● Task instructions:
Please output the section of the listing below that opens with the line containing "The famous $\alpha-$disk" and closes with the line containing "temperature of T$\sim$30", exactly and with nothing else.
◇ ◇ ◇
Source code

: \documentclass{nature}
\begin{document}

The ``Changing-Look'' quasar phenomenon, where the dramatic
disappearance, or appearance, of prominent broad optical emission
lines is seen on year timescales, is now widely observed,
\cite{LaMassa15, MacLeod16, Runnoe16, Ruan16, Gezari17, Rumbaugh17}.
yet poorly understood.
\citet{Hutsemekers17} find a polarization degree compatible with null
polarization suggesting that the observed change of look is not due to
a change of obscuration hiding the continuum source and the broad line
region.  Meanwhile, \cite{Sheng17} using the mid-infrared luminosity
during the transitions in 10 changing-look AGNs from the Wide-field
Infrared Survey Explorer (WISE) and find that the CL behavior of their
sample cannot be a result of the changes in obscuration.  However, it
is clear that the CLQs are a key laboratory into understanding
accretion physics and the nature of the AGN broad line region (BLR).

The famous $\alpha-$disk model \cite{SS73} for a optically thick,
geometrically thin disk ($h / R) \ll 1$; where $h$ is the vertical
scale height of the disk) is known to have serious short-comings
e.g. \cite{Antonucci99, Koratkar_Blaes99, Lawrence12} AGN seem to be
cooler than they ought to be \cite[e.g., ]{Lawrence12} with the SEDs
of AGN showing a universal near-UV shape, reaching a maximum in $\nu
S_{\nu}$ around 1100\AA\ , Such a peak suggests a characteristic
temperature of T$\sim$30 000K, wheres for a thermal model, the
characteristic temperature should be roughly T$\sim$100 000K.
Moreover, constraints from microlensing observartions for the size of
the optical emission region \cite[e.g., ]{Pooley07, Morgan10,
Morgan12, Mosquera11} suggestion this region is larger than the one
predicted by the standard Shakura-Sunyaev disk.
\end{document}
◇ ◇ ◇
● Response area:
The famous $\alpha-$disk model \cite{SS73} for a optically thick,
geometrically thin disk ($h / R) \ll 1$; where $h$ is the vertical
scale height of the disk) is known to have serious short-comings
e.g. \cite{Antonucci99, Koratkar_Blaes99, Lawrence12} AGN seem to be
cooler than they ought to be \cite[e.g., ]{Lawrence12} with the SEDs
of AGN showing a universal near-UV shape, reaching a maximum in $\nu
S_{\nu}$ around 1100\AA\ , Such a peak suggests a characteristic
temperature of T$\sim$30 000K, wheres for a thermal model, the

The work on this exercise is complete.